2. Exception - these are recoverable
(I'm being facetious. Any system design where, while unwinding a fatal error, one relies on it to shut down the reactor is a horrible, terrible design.)
> Just because it's useful to wrap exceptions in 5% of the cases doesn't mean you should wrap the rest 95% just in case. YAGNI.
I'm going to curse here, but ... fucking seriously.
If I get a .net ADO exception coming out of a 3rd party library it's absolutely not going to shock me or throw me for a loop. But do you know what IS a pain in the ass? Using 3 different libraries, all that wrap that same ADO exception in their own custom exception.
Haha, that's actually a good point. A single problem can affect dozens of modules, each having a different wrapper.
If my db goes down, I very much prefer to see a single DatabaseConnectionFailed than a multitude of FailedToSaveObject, DatabaseError, CannotLoadData, IOError, SomethingIsWrongThisShouldNeverHappen, DBHostUnavailable all over the place. Good luck navigating through the noise and isolating those.
The article talks about solving that exact issue by wrapping all of those different exceptions so that you don't have to deal with them. Much easier to catch a single ThirdPartyInternalFailure exception than catch all the internal exceptions that could have caused an internal failure.
When library 1 through 10 take this approach to wrapping a common exception you get the above behavior.
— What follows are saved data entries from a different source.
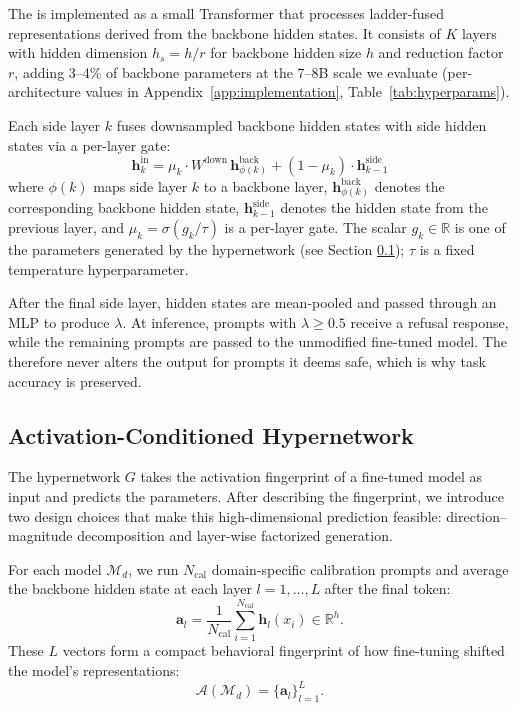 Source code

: 

 The \ssn{} is implemented as a small Transformer that processes ladder-fused representations derived from the backbone hidden states. It consists of $K$ layers with hidden dimension $h_s = h/r$ for backbone hidden size $h$ and reduction factor $r$, adding 3--4\% of backbone parameters at the 7--8B scale we evaluate (per-architecture values in Appendix~\ref{app:implementation}, Table~\ref{tab:hyperparams}).

 Each side layer $k$ fuses downsampled backbone hidden states with side hidden states via a per-layer gate:
\begin{equation}
    \mathbf{h}_{k}^\text{in} = \mu_k \cdot W^\text{down}\, \mathbf{h}_{\phi(k)}^\text{back} + (1{-}\mu_k) \cdot \mathbf{h}_{k-1}^\text{side}
\end{equation}
where $\phi(k)$ maps side layer $k$ to a backbone layer, $\mathbf{h}_{\phi(k)}^\text{back}$ denotes the corresponding backbone hidden state, $\mathbf{h}_{k-1}^\text{side}$ denotes the \ssn{} hidden state from the previous layer, and $\mu_k = \sigma(g_k/\tau)$ is a per-layer gate. The scalar $g_k \in \mathbb{R}$ is one of the parameters generated by the hypernetwork (see Section \ref{sec:hypernet}); $\tau$ is a fixed temperature hyperparameter.

 After the final side layer, hidden states are mean-pooled and passed through an MLP to produce $\lambda$. At inference, prompts with $\lambda \geq 0.5$ receive a refusal response, while the remaining prompts are passed to the unmodified fine-tuned model. The \ssn{} therefore never alters the output for prompts it deems safe, which is why task accuracy is preserved.

\subsection{Activation-Conditioned Hypernetwork}
\label{sec:hypernet}

The hypernetwork $G$ takes the activation fingerprint of a fine-tuned model as input and predicts the \ssn{} parameters. After describing the fingerprint, we introduce two design choices that make this high-dimensional prediction feasible: direction--magnitude decomposition and layer-wise factorized generation.


 For each model $\mathcal{M}_d$, we run $N_\text{cal}$ domain-specific calibration prompts and average the backbone hidden state at each layer $l = 1, \dots, L$ after the final token:
\begin{equation}
    \mathbf{a}_l = \frac{1}{N_\text{cal}} \sum_{i=1}^{N_\text{cal}} \mathbf{h}_l(x_i) \in \mathbb{R}^{h}.
\end{equation}
These $L$ vectors form a compact behavioral fingerprint of how fine-tuning shifted the model's representations:
\begin{equation}
    \mathcal{A}(\mathcal{M}_d) = \{\mathbf{a}_l\}_{l=1}^L.
    \label{eq:all_activations}
\end{equation}

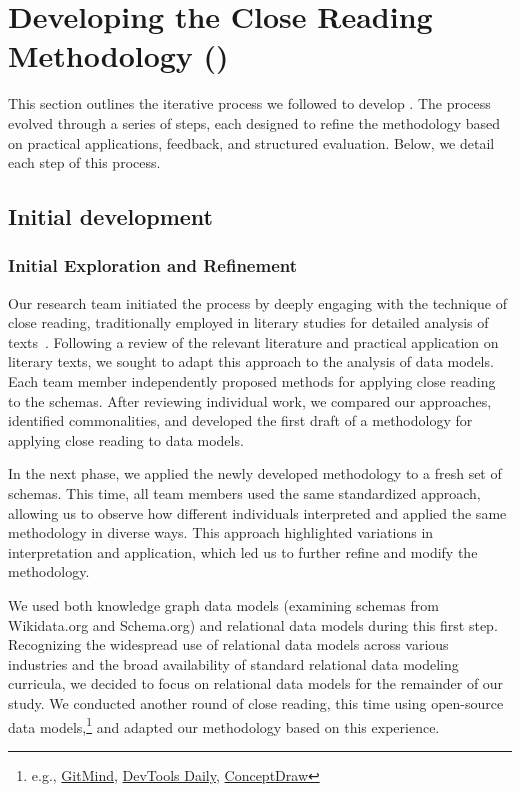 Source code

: \section{Developing the Close Reading Methodology (\credal)}
\label{sec:credal}

This section outlines the iterative process we followed to develop \credal. The process evolved through a series of steps, each designed to refine the methodology based on practical applications, feedback, and structured evaluation. Below, we detail each step of this process.

\subsection{Initial development}
\label{sec:credal:dev}

\subsubsection{Initial Exploration and Refinement}
\label{sec:credal:dev:1}

Our research team initiated the process by deeply engaging with the technique of close reading, traditionally employed in literary studies for detailed analysis of texts~\cite{frank}. Following a review of the relevant literature and practical application on literary texts, we sought to adapt this approach to the analysis of data models. Each team member independently proposed methods for applying close reading to the schemas. After reviewing individual work, we compared our approaches, identified commonalities, and developed the first draft of a methodology for applying close reading to data models.

In the next phase, we applied the newly developed methodology to a fresh set of schemas. This time, all team members used the same standardized approach, allowing us to observe how different individuals interpreted and applied the same methodology in diverse ways. This approach highlighted variations in interpretation and application, which led us to further refine and modify the methodology.

We used both knowledge graph data models (examining schemas from Wikidata.org and Schema.org) and relational data models during this first step. 
Recognizing the widespread use of relational data models \cite{silberschatz} across various industries and the broad availability of standard relational data modeling curricula, we decided to focus on relational data models for the remainder of our study.
We conducted another round of close reading, this time using open-source 
data models,\footnote{e.g., \href{https://gitmind.com/erd-examples.html}{GitMind}, \href{https://devtoolsdaily.medium.com/crafting-an-automatic-erd-generator-a-journey-from-ddl-to-diagram-83cc5da8cab7}{DevTools Daily}, \href{https://www.conceptdraw.com/How-To-Guide/entity-relationship-diagrams}{ConceptDraw}}
and adapted our methodology based on this experience.

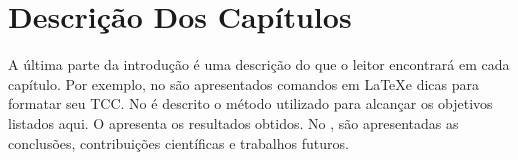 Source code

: \section{Descrição Dos Capítulos}

A última parte da introdução é uma descrição do que o leitor encontrará em cada capítulo.
Por exemplo, no  são apresentados comandos em \LaTeX e dicas para formatar seu TCC.
No  é descrito o método utilizado para alcançar os objetivos listados aqui.
O  apresenta os resultados obtidos.
No , são apresentadas as conclusões, contribuições científicas e trabalhos futuros.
Obviously a single library should have a coherent internal story
"Just because it's useful to wrap exceptions in 5% of the cases doesn't mean you should wrap the rest 95% just in case"
Yes you should wrap ALL third party exceptions for the reasons given in the post. There is no 'just in case' reason. Any third party exception returned may cause your client to be dependent on it.
1. You don't know which exceptions will be raised in advance. Anything that involves IO can fail in a plethora of ways, and you don't even know which calls involve IO (e.g. a library might choose to cache something on disk).
2. Consumers of your code will not know how to deal with those exceptions.
3. Most of exceptions are unrecoverable (that's why they are called exceptions), the best course of action is to crash, which happens by default.
4. You debug those exceptions by looking at stack trace. Adding extra levels just to give a fancy meaningless name to an exception does not help.
5. The whole point of exceptions is to propagate. Parthenon essentially suggests converting exceptions into return values.